1Wird in einem von einem Laien geleiteten gemeindlichen Gottesdienst eine Ansprache gehalten, so kann der zuständige Pfarrer dem die Leitung wahrnehmenden Laien dazu einen entsprechenden Text zur Verfügung stellen oder aber auch dem Laien die Möglichkeit einräumen, eine eigene Ansprache vorzutragen. 2In jedem Fall gilt, dass der Ortspfarrer für den Inhalt einer solchen Ansprache die Verantwortung trägt.

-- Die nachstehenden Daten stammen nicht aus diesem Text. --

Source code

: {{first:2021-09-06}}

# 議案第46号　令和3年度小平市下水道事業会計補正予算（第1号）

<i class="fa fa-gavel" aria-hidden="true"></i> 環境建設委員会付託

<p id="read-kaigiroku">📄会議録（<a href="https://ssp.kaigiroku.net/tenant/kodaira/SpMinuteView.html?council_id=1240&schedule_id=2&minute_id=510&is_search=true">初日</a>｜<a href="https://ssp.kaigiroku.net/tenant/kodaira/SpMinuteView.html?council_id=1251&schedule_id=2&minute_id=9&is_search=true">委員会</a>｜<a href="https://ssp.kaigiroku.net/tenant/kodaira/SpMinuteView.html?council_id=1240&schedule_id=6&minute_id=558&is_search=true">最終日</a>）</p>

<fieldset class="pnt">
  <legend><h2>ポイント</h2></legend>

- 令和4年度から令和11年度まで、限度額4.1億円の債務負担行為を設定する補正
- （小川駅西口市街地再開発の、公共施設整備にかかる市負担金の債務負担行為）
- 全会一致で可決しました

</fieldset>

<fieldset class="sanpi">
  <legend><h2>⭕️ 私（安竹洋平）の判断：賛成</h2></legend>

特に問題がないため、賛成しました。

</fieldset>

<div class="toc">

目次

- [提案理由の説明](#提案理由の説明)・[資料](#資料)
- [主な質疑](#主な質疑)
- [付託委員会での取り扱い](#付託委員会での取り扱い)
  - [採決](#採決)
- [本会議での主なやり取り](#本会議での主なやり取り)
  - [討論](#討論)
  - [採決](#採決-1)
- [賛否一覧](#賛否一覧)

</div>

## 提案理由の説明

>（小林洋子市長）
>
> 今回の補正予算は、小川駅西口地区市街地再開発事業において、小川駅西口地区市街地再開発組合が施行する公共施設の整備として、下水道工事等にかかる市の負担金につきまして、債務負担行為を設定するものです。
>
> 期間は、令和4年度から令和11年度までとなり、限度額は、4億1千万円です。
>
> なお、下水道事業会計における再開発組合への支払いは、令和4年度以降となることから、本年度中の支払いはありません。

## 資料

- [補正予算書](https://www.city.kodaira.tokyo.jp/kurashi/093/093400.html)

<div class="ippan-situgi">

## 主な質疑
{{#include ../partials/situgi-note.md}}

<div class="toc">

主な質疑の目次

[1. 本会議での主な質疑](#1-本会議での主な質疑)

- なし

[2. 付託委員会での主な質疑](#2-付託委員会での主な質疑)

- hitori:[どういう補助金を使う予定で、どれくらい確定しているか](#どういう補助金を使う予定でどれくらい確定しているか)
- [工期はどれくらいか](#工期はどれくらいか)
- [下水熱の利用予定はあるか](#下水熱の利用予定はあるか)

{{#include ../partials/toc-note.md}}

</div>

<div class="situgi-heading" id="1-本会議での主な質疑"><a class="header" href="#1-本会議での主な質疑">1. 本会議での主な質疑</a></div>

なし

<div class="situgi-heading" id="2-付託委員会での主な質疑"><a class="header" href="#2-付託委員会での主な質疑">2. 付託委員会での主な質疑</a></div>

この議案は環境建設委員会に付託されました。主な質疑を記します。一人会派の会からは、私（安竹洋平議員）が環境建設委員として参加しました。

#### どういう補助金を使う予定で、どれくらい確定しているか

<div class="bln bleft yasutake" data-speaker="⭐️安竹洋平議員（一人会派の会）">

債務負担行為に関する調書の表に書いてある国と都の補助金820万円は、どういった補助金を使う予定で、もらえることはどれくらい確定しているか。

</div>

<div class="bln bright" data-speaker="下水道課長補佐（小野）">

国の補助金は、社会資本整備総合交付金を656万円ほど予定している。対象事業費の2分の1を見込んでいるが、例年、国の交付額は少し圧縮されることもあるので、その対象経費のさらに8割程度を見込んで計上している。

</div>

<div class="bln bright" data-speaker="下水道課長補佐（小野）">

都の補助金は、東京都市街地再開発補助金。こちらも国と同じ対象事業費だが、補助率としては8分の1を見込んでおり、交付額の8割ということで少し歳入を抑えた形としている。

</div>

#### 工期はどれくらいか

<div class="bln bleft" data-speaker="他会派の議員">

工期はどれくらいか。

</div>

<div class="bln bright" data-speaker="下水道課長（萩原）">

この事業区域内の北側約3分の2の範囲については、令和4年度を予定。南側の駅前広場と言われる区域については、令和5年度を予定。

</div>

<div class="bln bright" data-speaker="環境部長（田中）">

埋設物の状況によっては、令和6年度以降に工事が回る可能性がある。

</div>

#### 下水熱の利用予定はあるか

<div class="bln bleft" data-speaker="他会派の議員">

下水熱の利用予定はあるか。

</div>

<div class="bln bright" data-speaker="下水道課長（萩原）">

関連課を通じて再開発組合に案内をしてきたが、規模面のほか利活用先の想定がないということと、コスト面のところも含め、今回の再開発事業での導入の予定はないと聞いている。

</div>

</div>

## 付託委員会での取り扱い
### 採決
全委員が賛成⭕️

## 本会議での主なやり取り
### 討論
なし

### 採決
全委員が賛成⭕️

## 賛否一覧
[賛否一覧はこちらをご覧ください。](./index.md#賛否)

#2. Leitungsaufgaben, die einer besonderen bischöflichen Beauftragung bedürfen
1Andere Feiern dagegen bedürfen einer besonderen Beauftragung durch den Bischof. 2Dazu gehören Feiern, die zwar mit dem Hirtenamt verbunden sind, aber den Charakter der Weihe nicht voraussetzen. 3Sie sind gemäß der kirchlichen Ordnung nur in Ausnahmesituationen an Laien zu übertragen. 4Dabei handelt es sich vor allem um Gottesdienste, die mit den herausragenden Feiern des Kirchenjahres und mit der Verehrung der Heiligen Eucharistie verbunden sind.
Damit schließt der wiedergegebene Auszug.